Saturday, July 11, 2009

The Natural History Of Lockport

Lockport is the city somewhat to the east of Niagara Falls, NY at the approximate center of Niagara County. The downtown of the city is at the edge of the Niagara Escarpment. There is a gorge carved into the escarpment just to the west of Lockport that used to puzzle me, but now I can explain it.

THE GAP IN THE ESCARPMENT AT LOCKPORT

There is a large gap in the Niagara Escarpment at Lockport. This gap is right in the middle of the city and the point where Transit Road crosses the canal is near the low point of the gap. From that point, there lies higher ground both to the east and to the west.

The origin of this gap is well-known. If we drive toward the southwest on State Road from Transit Road at the low point of the gap, we can see that the higher ground to the east is the former bank of a river and that we are driving upstream along the former river bed. If we turn right and head west along the Lockport Bypass, Route 93, we can see that the ground gets higher and we can see the west bank of the river.

If we drive north along Ohio Street from Route 93, we see the rise in the road level also representing the west bank of the former river not long after we pass Simonds Street. This former river bed is now the route of the canal, the New York State Barge Canal, formerly and famously known as the Erie Canal.
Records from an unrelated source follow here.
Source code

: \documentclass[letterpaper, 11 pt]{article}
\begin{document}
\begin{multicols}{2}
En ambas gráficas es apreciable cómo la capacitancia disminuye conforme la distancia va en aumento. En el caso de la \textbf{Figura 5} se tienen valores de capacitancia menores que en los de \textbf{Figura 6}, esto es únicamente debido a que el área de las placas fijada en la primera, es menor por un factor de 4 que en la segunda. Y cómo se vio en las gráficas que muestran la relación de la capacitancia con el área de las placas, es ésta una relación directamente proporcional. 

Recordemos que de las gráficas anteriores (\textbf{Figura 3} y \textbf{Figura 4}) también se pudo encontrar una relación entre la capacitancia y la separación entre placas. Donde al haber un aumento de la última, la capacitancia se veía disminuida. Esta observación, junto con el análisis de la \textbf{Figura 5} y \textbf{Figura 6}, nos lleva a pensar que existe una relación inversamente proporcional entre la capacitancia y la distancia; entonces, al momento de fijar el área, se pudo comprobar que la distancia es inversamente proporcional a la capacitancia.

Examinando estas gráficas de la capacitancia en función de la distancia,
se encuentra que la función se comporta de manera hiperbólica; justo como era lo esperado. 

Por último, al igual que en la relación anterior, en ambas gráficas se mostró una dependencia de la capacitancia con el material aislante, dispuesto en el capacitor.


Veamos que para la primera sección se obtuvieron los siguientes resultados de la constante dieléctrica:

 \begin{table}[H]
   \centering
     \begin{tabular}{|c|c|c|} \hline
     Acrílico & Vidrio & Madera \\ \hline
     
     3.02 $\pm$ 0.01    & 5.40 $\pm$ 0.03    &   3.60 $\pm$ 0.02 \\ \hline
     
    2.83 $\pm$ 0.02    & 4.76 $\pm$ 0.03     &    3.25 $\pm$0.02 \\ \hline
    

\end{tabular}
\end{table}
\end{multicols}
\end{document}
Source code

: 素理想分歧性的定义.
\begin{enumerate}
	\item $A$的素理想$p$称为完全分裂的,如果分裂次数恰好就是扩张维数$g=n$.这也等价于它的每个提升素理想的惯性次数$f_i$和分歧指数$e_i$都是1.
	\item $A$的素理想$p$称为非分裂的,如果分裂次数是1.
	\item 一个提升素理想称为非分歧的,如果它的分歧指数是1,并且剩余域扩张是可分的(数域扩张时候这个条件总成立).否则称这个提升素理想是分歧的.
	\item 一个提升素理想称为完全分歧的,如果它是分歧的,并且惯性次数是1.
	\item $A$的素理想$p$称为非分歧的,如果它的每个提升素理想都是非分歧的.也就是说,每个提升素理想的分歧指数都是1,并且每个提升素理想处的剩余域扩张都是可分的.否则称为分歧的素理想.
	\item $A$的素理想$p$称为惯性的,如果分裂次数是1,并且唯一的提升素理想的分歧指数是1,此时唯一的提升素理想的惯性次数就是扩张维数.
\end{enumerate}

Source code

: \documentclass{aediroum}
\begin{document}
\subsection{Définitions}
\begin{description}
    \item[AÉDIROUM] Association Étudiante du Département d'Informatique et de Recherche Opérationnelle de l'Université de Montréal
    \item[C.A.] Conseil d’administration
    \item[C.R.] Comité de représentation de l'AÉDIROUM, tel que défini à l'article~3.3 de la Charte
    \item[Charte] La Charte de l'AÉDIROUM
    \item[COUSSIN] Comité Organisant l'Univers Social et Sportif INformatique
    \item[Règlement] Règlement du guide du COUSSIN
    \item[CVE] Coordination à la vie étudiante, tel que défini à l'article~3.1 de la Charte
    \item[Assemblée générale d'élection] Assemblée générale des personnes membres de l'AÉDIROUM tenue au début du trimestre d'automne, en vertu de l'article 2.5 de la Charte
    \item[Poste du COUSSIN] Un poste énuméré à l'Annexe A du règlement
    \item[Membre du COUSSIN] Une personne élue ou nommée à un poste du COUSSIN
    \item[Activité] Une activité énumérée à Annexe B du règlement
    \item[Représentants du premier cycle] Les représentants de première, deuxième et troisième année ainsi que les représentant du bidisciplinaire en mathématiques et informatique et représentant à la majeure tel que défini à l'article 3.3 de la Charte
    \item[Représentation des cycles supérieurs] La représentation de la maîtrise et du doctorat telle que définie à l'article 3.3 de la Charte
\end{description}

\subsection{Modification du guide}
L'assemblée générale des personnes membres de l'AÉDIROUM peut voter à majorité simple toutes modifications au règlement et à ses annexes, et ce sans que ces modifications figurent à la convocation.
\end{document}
It was this now-defunct river that carved the gap in the escarpment at Lockport. In fact, it was this river that made the modern city of Lockport because when the canal was being built in the 1840s, it had to turn southward at some point and climb the escarpment in order to reach it's destination of Buffalo and Lake Erie. This old river bed was chosen as the best site for the locks which would raise the ships higher or lower. The city grew around these locks, hence the name of Lockport.

The river was also the origin of Eighteen Mile Creek, which flows down to Lake Ontario at Olcott. It is easy to see on Ridge Road near Purdy Road that the valley around the creek now is much larger than the present creek could ever carve.

This old river was actually one of the five original outlets of the former Lake Tonawanda to what is now Lake Ontario that I described in my introduction to the natural history of the Niagara Falls area: "Review Of The Natural History Of Niagara Falls" on this blog.

The deepest part of this former lake was around what is now the area of the falls, but it extended eastward toward Rochester. It seems to me that the low-lying area where the Alabama Swamps, to the southeast of Lockport, are now located is a relic of this former lake. To the east of Lockport, Royalton Ravine near Gasport was another outlet of this lake.

The route that is now the Niagara River eventually superseded these other outlets and they were left dry, as they remain today. The river was not very long, it was an extension of Lake Tonawanda, from nearby Hinman Road, it is easy to see how the ground quickly gets lower going southward, representing the northern shore of the former Lake Tonawanda.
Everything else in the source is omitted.